AIM OF THE EXERCISE
Transcribe the following entries letter for letter, without the pictures.

[Opening SUPPLIED ENTRIES section]

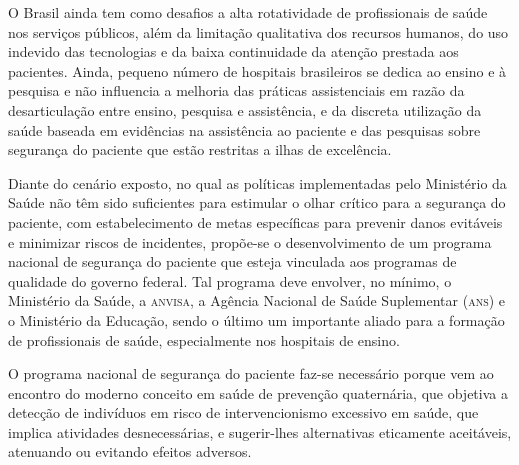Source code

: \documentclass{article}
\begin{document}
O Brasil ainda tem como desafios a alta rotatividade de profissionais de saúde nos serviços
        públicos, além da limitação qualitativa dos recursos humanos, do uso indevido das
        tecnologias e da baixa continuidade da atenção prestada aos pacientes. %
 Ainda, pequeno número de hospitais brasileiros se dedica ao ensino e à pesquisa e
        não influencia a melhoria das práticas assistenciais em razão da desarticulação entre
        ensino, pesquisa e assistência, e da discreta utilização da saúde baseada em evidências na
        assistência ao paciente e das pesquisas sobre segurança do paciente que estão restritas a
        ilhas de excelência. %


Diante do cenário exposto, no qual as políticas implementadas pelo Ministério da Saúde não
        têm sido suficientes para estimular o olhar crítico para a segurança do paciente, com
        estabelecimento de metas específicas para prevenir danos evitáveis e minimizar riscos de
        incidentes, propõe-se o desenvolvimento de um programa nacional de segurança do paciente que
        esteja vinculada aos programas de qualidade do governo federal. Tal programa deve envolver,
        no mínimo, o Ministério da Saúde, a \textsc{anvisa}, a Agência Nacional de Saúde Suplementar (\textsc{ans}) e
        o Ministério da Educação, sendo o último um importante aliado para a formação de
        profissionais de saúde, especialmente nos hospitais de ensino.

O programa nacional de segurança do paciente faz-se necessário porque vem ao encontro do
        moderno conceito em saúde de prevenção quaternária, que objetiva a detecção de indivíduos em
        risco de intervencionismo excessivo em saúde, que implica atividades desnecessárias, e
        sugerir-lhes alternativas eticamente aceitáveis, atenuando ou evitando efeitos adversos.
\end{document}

[Closing SUPPLIED ENTRIES section]

EXPECTED ANSWER
Source code

: \documentclass{article}
\begin{document}
O Brasil ainda tem como desafios a alta rotatividade de profissionais de saúde nos serviços
        públicos, além da limitação qualitativa dos recursos humanos, do uso indevido das
        tecnologias e da baixa continuidade da atenção prestada aos pacientes. %
 Ainda, pequeno número de hospitais brasileiros se dedica ao ensino e à pesquisa e
        não influencia a melhoria das práticas assistenciais em razão da desarticulação entre
        ensino, pesquisa e assistência, e da discreta utilização da saúde baseada em evidências na
        assistência ao paciente e das pesquisas sobre segurança do paciente que estão restritas a
        ilhas de excelência. %


Diante do cenário exposto, no qual as políticas implementadas pelo Ministério da Saúde não
        têm sido suficientes para estimular o olhar crítico para a segurança do paciente, com
        estabelecimento de metas específicas para prevenir danos evitáveis e minimizar riscos de
        incidentes, propõe-se o desenvolvimento de um programa nacional de segurança do paciente que
        esteja vinculada aos programas de qualidade do governo federal. Tal programa deve envolver,
        no mínimo, o Ministério da Saúde, a \textsc{anvisa}, a Agência Nacional de Saúde Suplementar (\textsc{ans}) e
        o Ministério da Educação, sendo o último um importante aliado para a formação de
        profissionais de saúde, especialmente nos hospitais de ensino.

O programa nacional de segurança do paciente faz-se necessário porque vem ao encontro do
        moderno conceito em saúde de prevenção quaternária, que objetiva a detecção de indivíduos em
        risco de intervencionismo excessivo em saúde, que implica atividades desnecessárias, e
        sugerir-lhes alternativas eticamente aceitáveis, atenuando ou evitando efeitos adversos.
\end{document}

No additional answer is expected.